My oldest boy went from Cub Scouts to Boy Scouts this year, and with that change came the prospect of weekend camp outs on a monthly basis. Also, the prospect of me going along on said camp outs...I figured I should check in with the troop leader (a significantly overweight man, with a son in the troop that was on the road toward being even more overweight than his dad) about what the boys eat on those weekends for two reasons, 1) my kid had cancer, so we don't have him eat a bunch of sugary processed crap, figuring he should have fruit and veggies instead, and 2) I sure wanted to know for my own sake. Here's what I found out from the troop leader - the boys that lead the patrols are in charge of the menu and the cooking. I asked 'so, if the boys choose to bring nothing but Pop Tarts and hot dogs...?' and he said "we allow them to fail, it's part of the learning process for them." Stunning. Strangely enough, they don't have that same 'learning from failure' ideal in place at the gun range. He did say though that we could certainly bring along food of our own.
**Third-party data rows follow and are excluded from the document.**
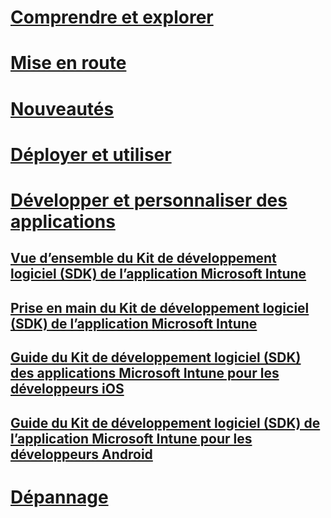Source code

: # [Comprendre et explorer](/intune/understand-explore/introduction-to-microsoft-intune)
# [Mise en route](/intune/get-started/what-to-know-before-you-start-microsoft-intune)
# [Nouveautés](/intune/whats-new/whats-new-in-microsoft-intune)
# [Déployer et utiliser](/intune/deploy-use/overview-of-device-and-app-lifecycles-in-microsoft-intune)
# [Développer et personnaliser des applications](intune-app-sdk.md)
## [Vue d’ensemble du Kit de développement logiciel (SDK) de l’application Microsoft Intune](intune-app-sdk.md)
## [Prise en main du Kit de développement logiciel (SDK) de l’application Microsoft Intune](intune-app-sdk-get-started.md)
## [Guide du Kit de développement logiciel (SDK) des applications Microsoft Intune pour les développeurs iOS](intune-app-sdk-ios.md)
## [Guide du Kit de développement logiciel (SDK) de l’application Microsoft Intune pour les développeurs Android](intune-app-sdk-android.md)
# [Dépannage](/intune/troubleshoot/how-to-get-support-for-microsoft-intune)


<!--HONumber=Oct16_HO2-->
We took a cooler with fruit and vegetables for both of us, and some bread, avocado, cereal, and hummus for me. Guess who else had fruit and veggies at the camp site? NO ONE. Saturday morning my son's patrol leader did not do a headcount, and as a result my son missed breakfast - a breakfast of bacon and gatorade. That's it. That is a FANTASTIC way to eat in the morning to be ready for a full day of activity in the sun! Suffice it to say, I had a bunch of fruit and such to give my boy, along with plenty of water. For lunch the boys had meat sandwiches, and again I doled out some fruit. One of the dads who attended roasted a whole pig for the troop to eat that night for dinner. What went with it? Rice and beans - white rice with zero nutritional value, and canned black beans with loads of sodium, cooked with an excess of olive oil. My spinach and avocado salad was really good.

Yes, I know Scouting and camp outs are not just about food, BUT, I would think that since part of the Scout motto is "I will keep myself physically fit," then some level of appropriate guidance in how to eat would be a worthy idea? They have the boys work on calisthenics, but say nothing about how to fuel their bodies in order to do the calisthenics! Perhaps other troops do it better, or at least I hope so.